Which lines in the records below mention the word "those"? Copy each one out.

══════════════════════════════

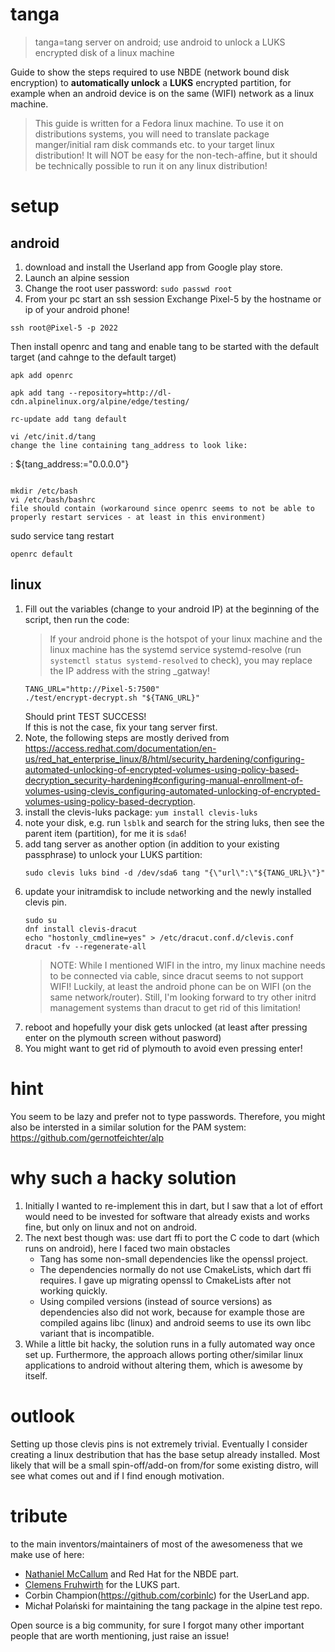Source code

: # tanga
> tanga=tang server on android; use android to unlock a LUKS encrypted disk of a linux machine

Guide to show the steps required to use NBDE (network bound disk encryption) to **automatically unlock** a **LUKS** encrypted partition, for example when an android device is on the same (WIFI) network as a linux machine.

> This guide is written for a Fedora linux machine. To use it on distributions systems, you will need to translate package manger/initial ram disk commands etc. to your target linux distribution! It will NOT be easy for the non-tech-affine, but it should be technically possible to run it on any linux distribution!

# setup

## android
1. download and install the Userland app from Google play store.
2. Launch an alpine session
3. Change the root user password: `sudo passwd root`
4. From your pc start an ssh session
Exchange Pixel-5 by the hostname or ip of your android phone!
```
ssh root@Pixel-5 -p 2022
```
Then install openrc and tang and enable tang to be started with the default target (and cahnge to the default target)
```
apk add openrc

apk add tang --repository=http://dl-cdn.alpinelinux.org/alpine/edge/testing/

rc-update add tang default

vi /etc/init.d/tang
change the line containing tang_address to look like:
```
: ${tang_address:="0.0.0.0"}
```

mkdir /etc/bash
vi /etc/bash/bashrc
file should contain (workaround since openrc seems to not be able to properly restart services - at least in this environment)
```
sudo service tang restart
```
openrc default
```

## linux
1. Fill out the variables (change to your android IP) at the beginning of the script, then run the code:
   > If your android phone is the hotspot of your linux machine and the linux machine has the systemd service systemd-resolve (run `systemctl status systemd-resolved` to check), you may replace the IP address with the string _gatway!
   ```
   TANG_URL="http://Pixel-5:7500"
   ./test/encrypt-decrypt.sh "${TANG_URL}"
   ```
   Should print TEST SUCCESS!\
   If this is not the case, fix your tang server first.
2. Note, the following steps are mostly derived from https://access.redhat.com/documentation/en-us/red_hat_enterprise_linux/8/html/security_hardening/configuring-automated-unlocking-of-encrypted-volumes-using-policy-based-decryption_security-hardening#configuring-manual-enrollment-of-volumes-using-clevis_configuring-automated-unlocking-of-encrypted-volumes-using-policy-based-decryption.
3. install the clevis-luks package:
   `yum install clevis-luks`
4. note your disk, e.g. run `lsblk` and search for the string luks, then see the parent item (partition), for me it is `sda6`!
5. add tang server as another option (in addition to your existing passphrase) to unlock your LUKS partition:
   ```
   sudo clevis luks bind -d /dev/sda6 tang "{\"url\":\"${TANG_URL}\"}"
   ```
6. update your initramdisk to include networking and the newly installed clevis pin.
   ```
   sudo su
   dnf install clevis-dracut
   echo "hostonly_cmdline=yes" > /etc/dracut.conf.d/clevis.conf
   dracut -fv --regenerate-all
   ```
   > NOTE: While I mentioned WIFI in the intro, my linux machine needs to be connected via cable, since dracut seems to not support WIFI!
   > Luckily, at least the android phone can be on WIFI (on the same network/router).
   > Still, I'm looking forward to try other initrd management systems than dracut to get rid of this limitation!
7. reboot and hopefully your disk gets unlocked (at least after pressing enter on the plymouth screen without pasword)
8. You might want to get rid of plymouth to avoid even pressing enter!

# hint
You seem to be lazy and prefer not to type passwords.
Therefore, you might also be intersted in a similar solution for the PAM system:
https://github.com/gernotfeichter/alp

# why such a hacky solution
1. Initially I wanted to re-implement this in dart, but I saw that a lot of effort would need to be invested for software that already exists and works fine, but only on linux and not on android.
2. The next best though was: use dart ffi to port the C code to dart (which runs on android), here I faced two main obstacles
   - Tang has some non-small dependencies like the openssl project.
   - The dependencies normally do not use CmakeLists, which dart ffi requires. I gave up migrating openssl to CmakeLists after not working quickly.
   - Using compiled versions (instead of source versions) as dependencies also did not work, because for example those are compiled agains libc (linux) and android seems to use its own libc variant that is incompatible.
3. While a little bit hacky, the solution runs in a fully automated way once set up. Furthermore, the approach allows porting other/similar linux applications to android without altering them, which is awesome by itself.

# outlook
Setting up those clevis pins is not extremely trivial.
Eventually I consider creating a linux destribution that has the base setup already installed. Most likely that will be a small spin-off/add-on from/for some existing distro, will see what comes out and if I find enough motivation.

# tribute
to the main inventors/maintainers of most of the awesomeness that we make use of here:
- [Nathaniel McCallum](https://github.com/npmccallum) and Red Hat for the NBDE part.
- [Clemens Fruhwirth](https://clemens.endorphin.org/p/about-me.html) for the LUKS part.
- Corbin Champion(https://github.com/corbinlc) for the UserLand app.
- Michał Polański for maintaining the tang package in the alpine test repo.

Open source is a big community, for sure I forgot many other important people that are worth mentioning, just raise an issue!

══════════════════════════════

Task result:
   - Using compiled versions (instead of source versions) as dependencies also did not work, because for example those are compiled agains libc (linux) and android seems to use its own libc variant that is incompatible.
Setting up those clevis pins is not extremely trivial.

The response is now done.